◆ **ASSIGNED TASK**: Your answer should consist of each line below that contains the string "white".

◆ **SUPPLIED MATERIAL**:
__________

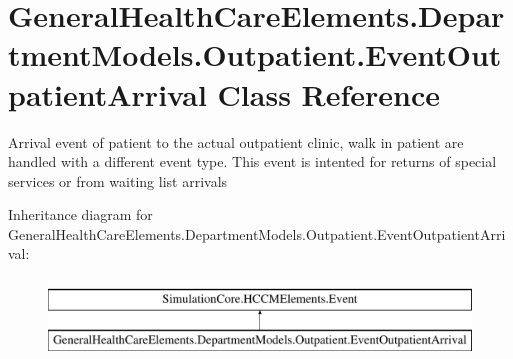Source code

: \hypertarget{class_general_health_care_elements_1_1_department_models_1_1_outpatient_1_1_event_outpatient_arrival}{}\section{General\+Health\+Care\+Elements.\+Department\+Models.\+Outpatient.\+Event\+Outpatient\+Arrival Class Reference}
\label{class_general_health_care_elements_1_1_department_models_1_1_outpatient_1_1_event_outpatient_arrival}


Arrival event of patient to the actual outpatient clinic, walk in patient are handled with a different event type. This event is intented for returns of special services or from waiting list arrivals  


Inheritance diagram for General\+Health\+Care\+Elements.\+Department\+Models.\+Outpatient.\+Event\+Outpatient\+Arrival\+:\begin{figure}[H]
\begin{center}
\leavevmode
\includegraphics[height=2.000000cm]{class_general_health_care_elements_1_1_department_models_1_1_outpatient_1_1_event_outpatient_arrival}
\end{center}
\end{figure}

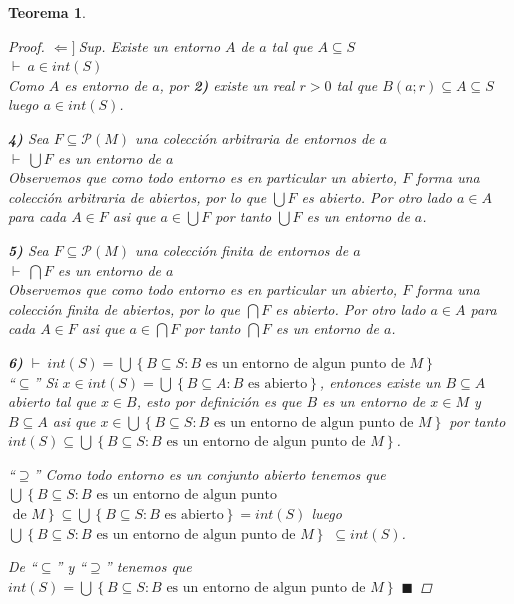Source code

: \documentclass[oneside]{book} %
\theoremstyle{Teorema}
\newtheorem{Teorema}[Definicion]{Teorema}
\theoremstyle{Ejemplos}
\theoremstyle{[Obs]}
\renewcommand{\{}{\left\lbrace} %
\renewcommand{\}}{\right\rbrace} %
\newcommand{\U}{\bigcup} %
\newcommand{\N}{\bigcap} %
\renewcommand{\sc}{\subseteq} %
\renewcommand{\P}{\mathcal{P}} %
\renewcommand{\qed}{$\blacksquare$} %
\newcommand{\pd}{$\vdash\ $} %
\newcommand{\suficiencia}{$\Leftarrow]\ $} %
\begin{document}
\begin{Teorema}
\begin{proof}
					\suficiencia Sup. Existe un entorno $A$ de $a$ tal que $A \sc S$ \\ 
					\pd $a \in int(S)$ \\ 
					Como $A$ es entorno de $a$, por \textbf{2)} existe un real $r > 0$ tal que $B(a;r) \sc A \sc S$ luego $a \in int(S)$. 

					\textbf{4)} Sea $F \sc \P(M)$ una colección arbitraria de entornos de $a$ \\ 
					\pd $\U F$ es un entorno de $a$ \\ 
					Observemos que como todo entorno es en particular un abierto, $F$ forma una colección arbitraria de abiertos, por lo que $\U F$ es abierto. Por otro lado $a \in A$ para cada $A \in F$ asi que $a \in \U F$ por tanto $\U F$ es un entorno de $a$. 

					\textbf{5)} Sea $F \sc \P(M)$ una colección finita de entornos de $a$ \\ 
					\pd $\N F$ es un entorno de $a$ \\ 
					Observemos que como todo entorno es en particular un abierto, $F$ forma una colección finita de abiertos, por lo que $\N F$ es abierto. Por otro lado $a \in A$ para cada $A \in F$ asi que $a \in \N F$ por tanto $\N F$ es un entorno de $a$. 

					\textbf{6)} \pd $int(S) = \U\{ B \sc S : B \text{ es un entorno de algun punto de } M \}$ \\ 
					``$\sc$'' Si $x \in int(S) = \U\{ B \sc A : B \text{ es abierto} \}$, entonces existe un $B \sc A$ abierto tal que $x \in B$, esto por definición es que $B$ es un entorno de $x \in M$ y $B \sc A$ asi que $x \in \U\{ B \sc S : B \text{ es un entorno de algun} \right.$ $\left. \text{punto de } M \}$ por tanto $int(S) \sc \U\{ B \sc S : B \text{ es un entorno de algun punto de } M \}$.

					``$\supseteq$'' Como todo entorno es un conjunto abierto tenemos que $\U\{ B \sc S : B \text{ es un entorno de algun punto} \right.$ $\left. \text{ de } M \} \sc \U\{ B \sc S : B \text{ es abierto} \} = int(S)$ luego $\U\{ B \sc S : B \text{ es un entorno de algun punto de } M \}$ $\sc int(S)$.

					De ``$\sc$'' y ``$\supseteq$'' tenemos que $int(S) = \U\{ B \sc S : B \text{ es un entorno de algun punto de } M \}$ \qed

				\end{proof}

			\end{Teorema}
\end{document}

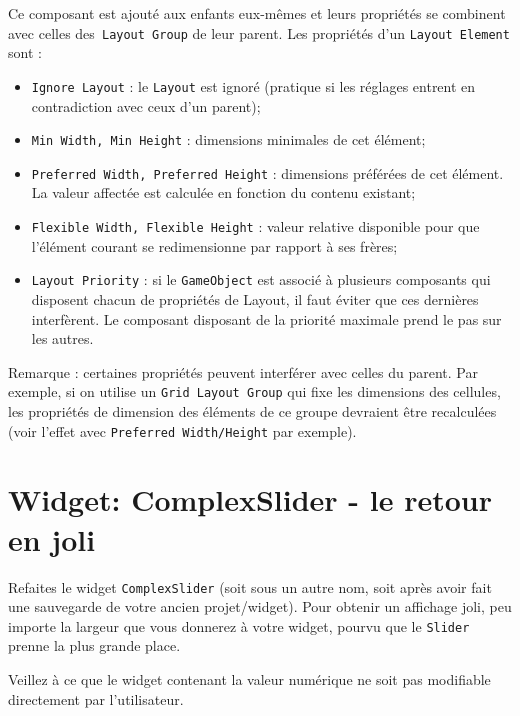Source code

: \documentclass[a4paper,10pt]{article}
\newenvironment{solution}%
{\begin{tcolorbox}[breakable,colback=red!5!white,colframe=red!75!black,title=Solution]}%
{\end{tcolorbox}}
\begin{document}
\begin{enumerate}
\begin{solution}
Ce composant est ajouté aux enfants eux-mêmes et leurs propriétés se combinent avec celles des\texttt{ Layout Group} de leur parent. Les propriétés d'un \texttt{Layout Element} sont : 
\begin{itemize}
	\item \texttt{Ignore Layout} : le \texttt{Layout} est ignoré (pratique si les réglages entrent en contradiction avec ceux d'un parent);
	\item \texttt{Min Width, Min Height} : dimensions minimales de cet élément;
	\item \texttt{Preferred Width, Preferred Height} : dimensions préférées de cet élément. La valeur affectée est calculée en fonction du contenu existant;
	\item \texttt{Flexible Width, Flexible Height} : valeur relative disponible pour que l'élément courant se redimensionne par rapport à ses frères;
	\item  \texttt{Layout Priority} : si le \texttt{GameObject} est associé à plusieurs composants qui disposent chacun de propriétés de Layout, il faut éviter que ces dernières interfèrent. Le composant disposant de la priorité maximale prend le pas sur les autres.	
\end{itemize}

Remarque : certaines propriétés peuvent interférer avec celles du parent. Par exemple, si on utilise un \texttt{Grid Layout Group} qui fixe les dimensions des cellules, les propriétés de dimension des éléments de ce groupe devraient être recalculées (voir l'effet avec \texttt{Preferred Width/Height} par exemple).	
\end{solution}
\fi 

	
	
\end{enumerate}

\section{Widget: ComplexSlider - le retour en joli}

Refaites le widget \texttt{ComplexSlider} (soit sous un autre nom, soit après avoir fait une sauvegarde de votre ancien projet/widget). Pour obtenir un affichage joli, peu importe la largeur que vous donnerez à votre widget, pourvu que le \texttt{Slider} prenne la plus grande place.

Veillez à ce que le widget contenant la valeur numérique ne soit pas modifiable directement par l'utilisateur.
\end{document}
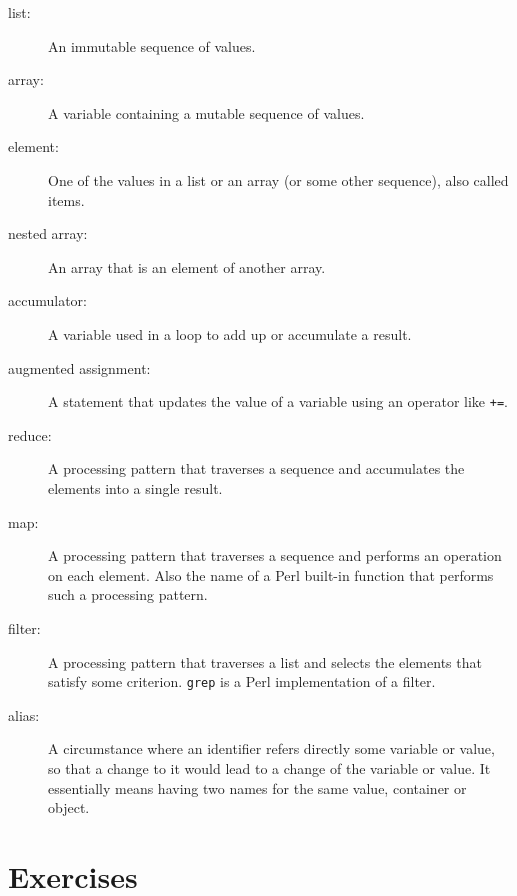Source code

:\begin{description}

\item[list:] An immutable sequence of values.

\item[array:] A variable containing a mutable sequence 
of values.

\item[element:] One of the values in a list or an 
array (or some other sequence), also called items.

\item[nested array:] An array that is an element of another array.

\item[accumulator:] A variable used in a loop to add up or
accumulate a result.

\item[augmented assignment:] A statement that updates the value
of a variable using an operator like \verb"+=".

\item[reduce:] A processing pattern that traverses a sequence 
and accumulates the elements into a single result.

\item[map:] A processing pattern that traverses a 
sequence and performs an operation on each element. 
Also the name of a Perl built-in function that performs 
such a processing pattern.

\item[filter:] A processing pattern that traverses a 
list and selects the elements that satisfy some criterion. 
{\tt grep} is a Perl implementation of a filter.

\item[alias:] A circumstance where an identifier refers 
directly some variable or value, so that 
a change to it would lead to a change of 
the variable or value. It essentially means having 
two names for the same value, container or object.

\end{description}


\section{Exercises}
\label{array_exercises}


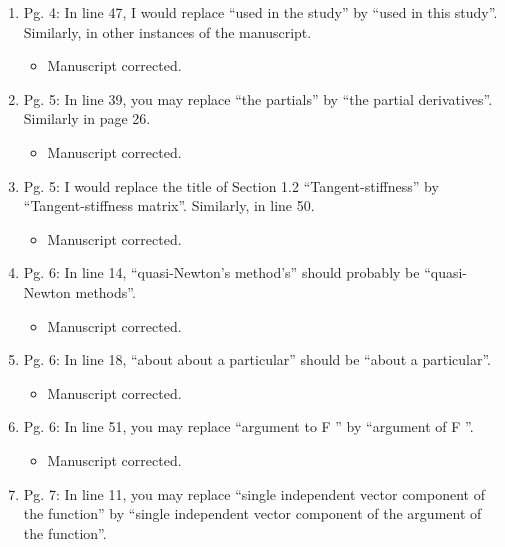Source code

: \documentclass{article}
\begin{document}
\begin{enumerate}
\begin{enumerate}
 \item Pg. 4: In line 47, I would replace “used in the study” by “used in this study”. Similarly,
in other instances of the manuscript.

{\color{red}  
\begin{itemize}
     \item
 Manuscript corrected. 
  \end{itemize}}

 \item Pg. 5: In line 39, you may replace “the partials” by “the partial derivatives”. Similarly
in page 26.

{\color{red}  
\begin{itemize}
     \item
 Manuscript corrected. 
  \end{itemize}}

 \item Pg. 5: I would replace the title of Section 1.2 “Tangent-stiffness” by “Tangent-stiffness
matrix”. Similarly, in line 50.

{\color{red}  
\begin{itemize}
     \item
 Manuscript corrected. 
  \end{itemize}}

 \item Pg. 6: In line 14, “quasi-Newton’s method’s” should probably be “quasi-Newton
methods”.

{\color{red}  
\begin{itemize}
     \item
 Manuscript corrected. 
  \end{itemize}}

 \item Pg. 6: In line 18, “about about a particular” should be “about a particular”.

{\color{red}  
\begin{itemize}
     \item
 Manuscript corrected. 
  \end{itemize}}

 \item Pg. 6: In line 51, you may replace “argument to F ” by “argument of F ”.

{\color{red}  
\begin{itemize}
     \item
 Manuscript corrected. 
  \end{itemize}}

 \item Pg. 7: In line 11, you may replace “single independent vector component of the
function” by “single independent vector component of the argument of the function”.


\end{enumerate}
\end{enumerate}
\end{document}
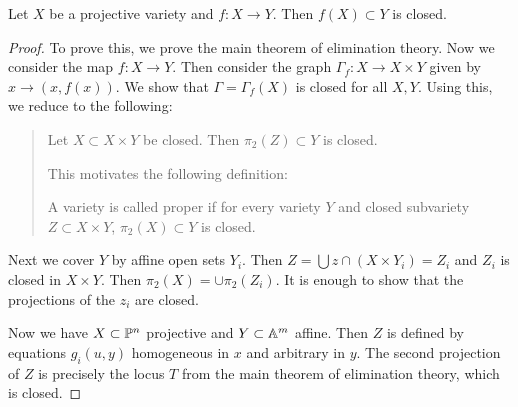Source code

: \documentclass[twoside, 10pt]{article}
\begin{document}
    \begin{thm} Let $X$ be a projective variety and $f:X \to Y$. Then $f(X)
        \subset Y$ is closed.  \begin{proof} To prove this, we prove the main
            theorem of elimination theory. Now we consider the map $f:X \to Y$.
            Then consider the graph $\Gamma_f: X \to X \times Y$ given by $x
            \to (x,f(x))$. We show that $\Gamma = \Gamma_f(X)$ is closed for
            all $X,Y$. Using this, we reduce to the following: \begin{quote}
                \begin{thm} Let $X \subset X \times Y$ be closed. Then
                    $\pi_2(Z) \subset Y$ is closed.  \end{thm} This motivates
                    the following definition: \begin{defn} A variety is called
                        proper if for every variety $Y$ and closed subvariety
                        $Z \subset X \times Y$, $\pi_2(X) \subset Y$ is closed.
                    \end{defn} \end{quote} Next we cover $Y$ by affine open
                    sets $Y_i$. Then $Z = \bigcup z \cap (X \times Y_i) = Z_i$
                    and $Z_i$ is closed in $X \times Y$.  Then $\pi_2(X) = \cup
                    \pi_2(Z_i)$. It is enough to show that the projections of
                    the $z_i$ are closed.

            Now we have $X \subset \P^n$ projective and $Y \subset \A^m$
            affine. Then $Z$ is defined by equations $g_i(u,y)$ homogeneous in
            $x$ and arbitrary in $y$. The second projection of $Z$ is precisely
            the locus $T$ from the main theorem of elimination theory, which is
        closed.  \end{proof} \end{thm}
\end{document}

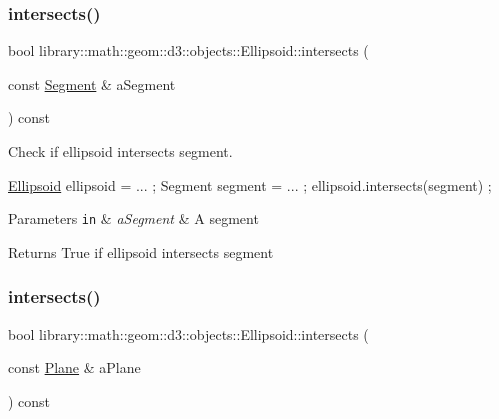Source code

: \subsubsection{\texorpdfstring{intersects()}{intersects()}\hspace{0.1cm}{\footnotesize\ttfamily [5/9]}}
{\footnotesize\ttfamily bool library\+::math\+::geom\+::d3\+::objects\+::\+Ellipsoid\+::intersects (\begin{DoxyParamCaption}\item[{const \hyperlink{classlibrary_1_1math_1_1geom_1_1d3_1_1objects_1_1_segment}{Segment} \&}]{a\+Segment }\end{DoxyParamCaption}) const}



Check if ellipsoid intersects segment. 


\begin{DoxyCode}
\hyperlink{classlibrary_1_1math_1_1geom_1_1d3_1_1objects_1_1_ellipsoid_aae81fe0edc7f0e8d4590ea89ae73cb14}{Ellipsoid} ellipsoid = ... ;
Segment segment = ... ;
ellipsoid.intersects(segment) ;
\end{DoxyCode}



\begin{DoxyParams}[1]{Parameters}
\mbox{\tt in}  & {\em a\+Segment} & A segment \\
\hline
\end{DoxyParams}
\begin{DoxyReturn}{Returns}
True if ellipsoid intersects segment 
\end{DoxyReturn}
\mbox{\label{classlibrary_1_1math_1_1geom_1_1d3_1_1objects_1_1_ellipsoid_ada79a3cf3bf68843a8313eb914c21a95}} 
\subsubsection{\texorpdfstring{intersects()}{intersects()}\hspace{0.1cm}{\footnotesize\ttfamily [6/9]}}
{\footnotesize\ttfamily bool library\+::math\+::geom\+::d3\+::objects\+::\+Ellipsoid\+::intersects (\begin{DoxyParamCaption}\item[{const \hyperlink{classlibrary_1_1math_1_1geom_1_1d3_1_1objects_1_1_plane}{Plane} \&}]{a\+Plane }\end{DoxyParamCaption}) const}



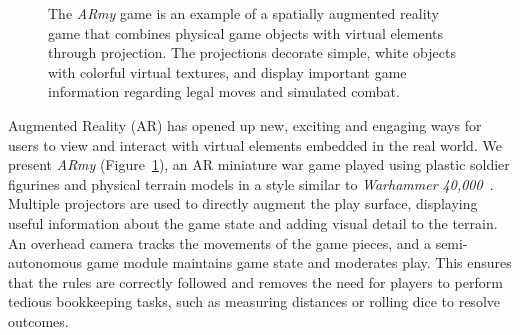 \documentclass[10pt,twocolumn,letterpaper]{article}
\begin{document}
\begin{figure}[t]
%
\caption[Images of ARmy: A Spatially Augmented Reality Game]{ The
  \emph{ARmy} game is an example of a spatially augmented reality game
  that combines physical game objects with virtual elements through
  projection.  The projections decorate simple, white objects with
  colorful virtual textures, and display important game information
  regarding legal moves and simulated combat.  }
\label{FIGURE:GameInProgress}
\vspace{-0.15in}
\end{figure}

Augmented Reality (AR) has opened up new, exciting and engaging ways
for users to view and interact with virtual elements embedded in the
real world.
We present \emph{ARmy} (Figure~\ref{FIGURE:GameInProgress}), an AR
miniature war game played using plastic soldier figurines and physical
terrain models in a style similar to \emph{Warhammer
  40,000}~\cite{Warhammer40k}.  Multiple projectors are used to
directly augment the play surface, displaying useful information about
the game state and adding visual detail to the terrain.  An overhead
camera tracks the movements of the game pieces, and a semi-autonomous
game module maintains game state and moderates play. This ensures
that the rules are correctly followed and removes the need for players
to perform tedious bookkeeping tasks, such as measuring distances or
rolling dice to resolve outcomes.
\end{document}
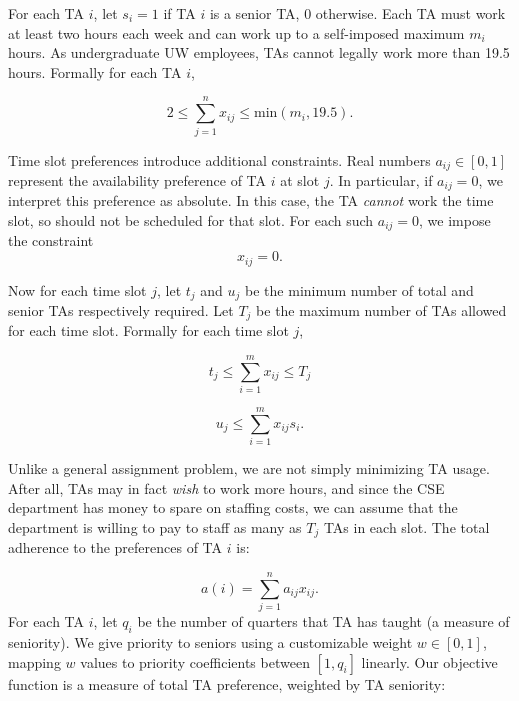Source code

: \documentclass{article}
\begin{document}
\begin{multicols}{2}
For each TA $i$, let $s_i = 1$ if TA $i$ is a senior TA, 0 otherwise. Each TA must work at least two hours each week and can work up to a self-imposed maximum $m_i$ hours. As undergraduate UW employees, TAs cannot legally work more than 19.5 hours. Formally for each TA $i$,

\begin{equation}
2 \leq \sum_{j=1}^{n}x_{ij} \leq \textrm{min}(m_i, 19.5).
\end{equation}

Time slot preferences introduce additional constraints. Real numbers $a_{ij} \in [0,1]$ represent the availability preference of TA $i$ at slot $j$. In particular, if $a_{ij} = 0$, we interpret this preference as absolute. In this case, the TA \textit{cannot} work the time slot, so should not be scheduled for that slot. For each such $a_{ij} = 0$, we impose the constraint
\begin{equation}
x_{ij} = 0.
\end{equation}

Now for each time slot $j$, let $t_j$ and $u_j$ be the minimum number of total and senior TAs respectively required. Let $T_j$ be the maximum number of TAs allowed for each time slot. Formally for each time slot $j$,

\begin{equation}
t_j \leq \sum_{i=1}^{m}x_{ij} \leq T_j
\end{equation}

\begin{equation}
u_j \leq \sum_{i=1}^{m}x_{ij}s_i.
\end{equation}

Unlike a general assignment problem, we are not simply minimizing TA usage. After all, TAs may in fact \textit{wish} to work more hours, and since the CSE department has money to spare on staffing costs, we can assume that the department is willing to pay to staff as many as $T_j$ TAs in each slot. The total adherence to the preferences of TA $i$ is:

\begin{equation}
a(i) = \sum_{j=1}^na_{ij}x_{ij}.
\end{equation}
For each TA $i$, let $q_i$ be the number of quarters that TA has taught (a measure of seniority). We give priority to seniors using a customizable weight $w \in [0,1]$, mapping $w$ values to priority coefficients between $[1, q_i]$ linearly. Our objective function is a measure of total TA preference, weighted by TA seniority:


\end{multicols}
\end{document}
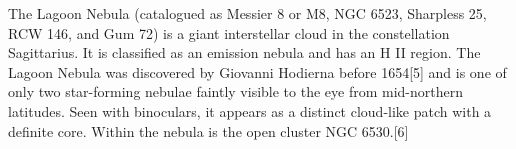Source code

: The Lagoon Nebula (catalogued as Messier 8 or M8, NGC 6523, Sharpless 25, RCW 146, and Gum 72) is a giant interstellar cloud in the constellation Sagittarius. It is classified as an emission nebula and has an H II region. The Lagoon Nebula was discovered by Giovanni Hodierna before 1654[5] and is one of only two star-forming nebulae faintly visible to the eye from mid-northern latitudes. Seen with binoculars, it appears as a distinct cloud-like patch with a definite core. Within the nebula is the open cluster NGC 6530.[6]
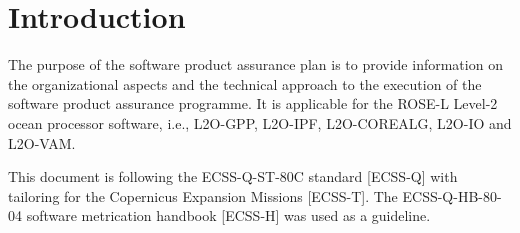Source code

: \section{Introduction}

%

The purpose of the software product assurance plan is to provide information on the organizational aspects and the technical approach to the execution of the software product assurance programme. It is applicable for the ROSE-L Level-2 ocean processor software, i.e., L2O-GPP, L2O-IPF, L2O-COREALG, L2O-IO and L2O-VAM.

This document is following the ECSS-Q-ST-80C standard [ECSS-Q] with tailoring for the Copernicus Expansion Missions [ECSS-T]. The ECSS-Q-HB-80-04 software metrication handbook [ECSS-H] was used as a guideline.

__________

◆ **RESULT**:
{\begin{tcolorbox}[breakable,colback=red!5!white,colframe=red!75!black,title=Solution]}%
  projection.  The projections decorate simple, white objects with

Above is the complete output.